Hi everyone!
I was looking at rescuing a pig, but I'm confused. I have two male bonded pigs (Buttercup and Truffle) but I see many people have 4 or 5 pigs in one cage. What pig could I add? I thought I'd build another CC cage beside to keep them separated but could I have two females beside them like this or no? Or even one male pig I saw that they say needs to be alone. Can I add another male? I feel that would be a disaster.
Which is why another cage beside would I think be fine. Just looking ahead in case I see a lonely pig that was abandoned by someone... it just makes me sad. I'd rescue them all if I could.
Hi!
Small boar groups are the most unstable combination with very high fail rates, so please don't add to a happy boar pair; you can - as have a number of members that have found our forum because of their problems over this - easily end with breaking the bond of your existing boys. Boar trios and quartets in trouble is one of the issues we see most often in this section.

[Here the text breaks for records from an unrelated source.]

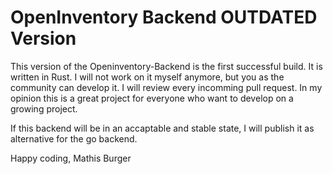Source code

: # OpenInventory Backend OUTDATED Version

This version of the Openinventory-Backend is the first successful build.
It is written in Rust. I will not work on it myself anymore, but you as the community
can develop it. I will review every incomming pull request. In my opinion this is
a great project for everyone who want to develop on a growing project. 

If this backend will be in an accaptable and stable state, I will publish it as
alternative for the go backend. 


Happy coding,
Mathis Burger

In order to make a boar group work you need oodles of space, like ideally about half room or even a small room ground space to allow the boys to get away from each other. And the personality combination needs to be just right. A couple of teenagers on the rampage or a baby that is not accepted and you've had it! Boars work best either as pairs or in a larger bachelor herd if you can give them space - ideally about 1 square metre per boar.
Two neutered boars with any number of sows/two full boars with spayed sows is a big no no. While it may work very occasionally with two very laid-back boars or baby castrates (usually not practised outside German speaking countries), it generally doesn't work for any length of time; sooner or later there are fights and the group will have to be split.
When the chips are down, de-sexing either gender doesn't curb aggression, doesn't change personality and definitely doesn't change social interactive behaviours or group dynamics! Boars remain boars and sows remain sows, only they can't produce babies anymore.
Please always keep in mind that what you see online is never a realistic representation of reality. Any videos and pictures are driven by
human viewer interest - and who wants to see fighting or fallen-out boars? What people are showing off is what
people want to see on social media, not necessarily what works for your piggies! A group is a lovely thing but it is a dynamic situation that constantly evolves and that can turn sour at any moment; provided that it gets off the ground in the first place!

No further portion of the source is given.